Entertainment & Arts

Taylor Swift director defends 'colonial' Africa video

In a still from the video Taylor Swift's glamorous dress blows in the wind, while a giraffe stands nearby Image copyright Universal/ Big Machine
Image caption The video for Wildest Dreams was filmed in Botswana and South Africa

The director of Taylor Swift's new video has defended it following criticisms it depicts a whitewashed version of Africa.

The video for Wildest Dreams had been accused of glamorising a "white colonial fantasy of Africa".

But director Joseph Kahn has said it "is not a video about colonialism but a love story on the set of a period film crew in Africa, 1950".
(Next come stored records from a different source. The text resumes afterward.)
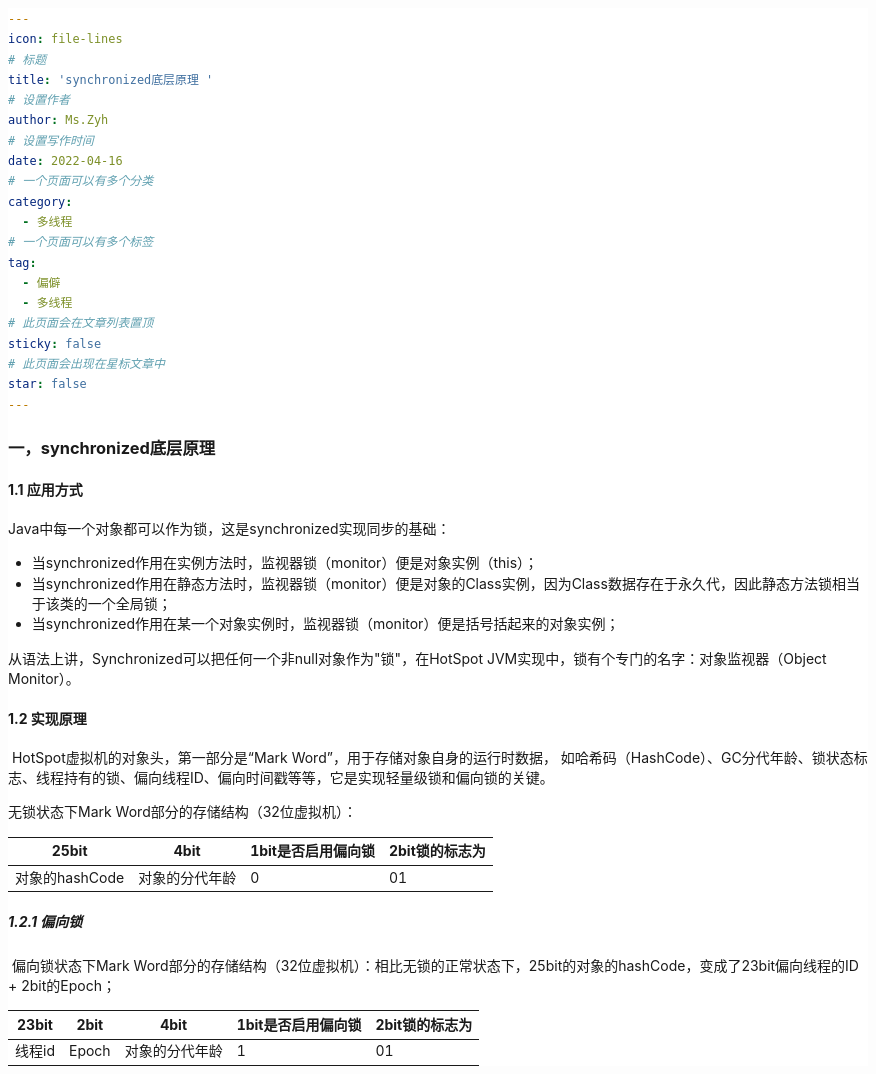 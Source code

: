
 ```yaml
---
icon: file-lines
# 标题
title: 'synchronized底层原理 '
# 设置作者
author: Ms.Zyh
# 设置写作时间
date: 2022-04-16
# 一个页面可以有多个分类
category:
  - 多线程
# 一个页面可以有多个标签
tag:
  - 偏僻
  - 多线程
# 此页面会在文章列表置顶
sticky: false
# 此页面会出现在星标文章中
star: false
---
```




### 一，synchronized底层原理 

#### 1.1 应用方式

Java中每一个对象都可以作为锁，这是synchronized实现同步的基础：

- 当synchronized作用在实例方法时，监视器锁（monitor）便是对象实例（this）；
- 当synchronized作用在静态方法时，监视器锁（monitor）便是对象的Class实例，因为Class数据存在于永久代，因此静态方法锁相当于该类的一个全局锁；
- 当synchronized作用在某一个对象实例时，监视器锁（monitor）便是括号括起来的对象实例；

从语法上讲，Synchronized可以把任何一个非null对象作为"锁"，在HotSpot JVM实现中，锁有个专门的名字：对象监视器（Object Monitor）。

#### 1.2 实现原理 

​	HotSpot虚拟机的对象头，第一部分是“Mark Word”，用于存储对象自身的运行时数据， 如哈希码（HashCode）、GC分代年龄、锁状态标志、线程持有的锁、偏向线程ID、偏向时间戳等等，它是实现轻量级锁和偏向锁的关键。

无锁状态下Mark Word部分的存储结构（32位虚拟机）：

| 25bit          | 4bit           | 1bit是否启用偏向锁 | 2bit锁的标志为 |
| -------------- | -------------- | ------------------ | -------------- |
| 对象的hashCode | 对象的分代年龄 | 0                  | 01             |

##### 1.2.1 偏向锁

​	偏向锁状态下Mark Word部分的存储结构（32位虚拟机）：相比无锁的正常状态下，25bit的对象的hashCode，变成了23bit偏向线程的ID + 2bit的Epoch；

| 23bit  | 2bit  | 4bit           | 1bit是否启用偏向锁 | 2bit锁的标志为 |
| ------ | ----- | -------------- | ------------------ | -------------- |
| 线程id | Epoch | 对象的分代年龄 | 1                  | 01             |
Swift has not commented on the controversy around the video.

In a statement Kahn denied that the video only includes white people.
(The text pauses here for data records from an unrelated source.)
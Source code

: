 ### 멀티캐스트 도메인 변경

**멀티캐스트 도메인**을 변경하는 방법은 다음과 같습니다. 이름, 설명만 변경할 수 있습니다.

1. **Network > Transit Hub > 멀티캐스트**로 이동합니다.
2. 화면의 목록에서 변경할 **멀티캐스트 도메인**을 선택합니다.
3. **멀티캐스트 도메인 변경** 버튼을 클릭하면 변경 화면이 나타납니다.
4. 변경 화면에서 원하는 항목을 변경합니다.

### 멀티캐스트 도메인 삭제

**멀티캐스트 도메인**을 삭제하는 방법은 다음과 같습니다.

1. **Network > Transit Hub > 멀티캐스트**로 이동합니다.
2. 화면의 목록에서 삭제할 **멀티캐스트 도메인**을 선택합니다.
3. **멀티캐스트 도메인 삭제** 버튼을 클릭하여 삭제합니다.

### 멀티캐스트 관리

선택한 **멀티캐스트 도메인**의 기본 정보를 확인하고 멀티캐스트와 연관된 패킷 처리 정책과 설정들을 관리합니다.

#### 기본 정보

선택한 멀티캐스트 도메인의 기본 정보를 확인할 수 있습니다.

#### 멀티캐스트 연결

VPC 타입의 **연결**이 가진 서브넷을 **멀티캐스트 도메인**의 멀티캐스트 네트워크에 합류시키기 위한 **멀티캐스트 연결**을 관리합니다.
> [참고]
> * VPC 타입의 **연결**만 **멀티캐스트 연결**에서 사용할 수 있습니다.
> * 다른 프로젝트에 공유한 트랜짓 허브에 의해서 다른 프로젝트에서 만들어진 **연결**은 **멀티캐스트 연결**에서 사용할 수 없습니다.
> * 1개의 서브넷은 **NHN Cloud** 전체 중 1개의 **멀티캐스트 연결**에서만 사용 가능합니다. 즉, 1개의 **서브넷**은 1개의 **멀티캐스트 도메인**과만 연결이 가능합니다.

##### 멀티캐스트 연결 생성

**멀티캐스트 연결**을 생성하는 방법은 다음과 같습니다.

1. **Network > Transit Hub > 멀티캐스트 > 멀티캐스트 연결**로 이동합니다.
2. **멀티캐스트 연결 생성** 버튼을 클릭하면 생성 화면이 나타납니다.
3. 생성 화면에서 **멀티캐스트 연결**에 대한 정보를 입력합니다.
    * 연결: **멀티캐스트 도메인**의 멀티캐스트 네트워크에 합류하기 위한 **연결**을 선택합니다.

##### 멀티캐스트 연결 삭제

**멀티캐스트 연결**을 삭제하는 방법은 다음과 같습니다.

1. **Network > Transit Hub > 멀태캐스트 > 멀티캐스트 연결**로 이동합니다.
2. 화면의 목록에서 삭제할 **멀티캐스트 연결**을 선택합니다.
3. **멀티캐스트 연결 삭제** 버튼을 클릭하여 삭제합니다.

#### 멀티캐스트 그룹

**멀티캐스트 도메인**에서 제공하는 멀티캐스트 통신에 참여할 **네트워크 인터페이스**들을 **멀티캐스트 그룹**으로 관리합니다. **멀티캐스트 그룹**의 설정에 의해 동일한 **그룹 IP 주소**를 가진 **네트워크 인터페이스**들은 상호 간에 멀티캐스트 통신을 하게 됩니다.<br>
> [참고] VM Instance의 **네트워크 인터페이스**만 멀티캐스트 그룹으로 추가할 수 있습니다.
"The reality is not only were there people of colour in the video, but the key creatives who worked on this video are people of colour."

He points out he is Asian American, while the producer Jill Hardin and editor Chancler Haynes are African Americans.

"We collectively decided it would have been historically inaccurate to load the crew with more black actors as the video would have been accused of rewriting history.

"This video is set in the past by a crew set in the present and we are all proud of our work."

"There are black Africans in the video in a number of shots, but I rarely cut to crew faces outside of the director as the vast majority of screen time is Taylor and Scott (Eastwood).''

Image copyright Getty Images
Image caption Joseph Kahn also made the Taylor Swift video Blank Space which won an award at the MTV VMAs on Sunday

The video has been viewed more than 19 million times since it was released on Monday, but criticism was quick to come online.

Image copyright Twitter
Image copyright Twitter

Writing for NPR Viviane Rutabingwa and James Kassaga Arinaitwe said they were "shocked" that in 2015 Swift, her record label and video production team "would think it was OK to film a video that presents a glamorous version of the white colonial fantasy of Africa".

They said the video "packages our continent as the backdrop for her romantic songs devoid of any African person or storyline, and she sets the video in a time when the people depicted by Swift and her co-stars killed, dehumanized and traumatized millions of Africans. That is beyond problematic."

Last year the video for Swift's song Shake it Off, which featured twerking dancers, was criticised for "perpetuating black stereotypes".

The director of that video, Mark Romanek, spoke out to defend it calling it "a satirical piece... playing with a whole range of music-video tropes and cliches and stereotypes".

A number of wild animals are featured in the Wildest Dreams film and the proceeds from the advertising around the video are being donated to the African Parks Foundation of America.

The video's editor Chancler Haynes tweeted he was "proud to have edited" the video and said Swift's "donating to Africa is beyond dope".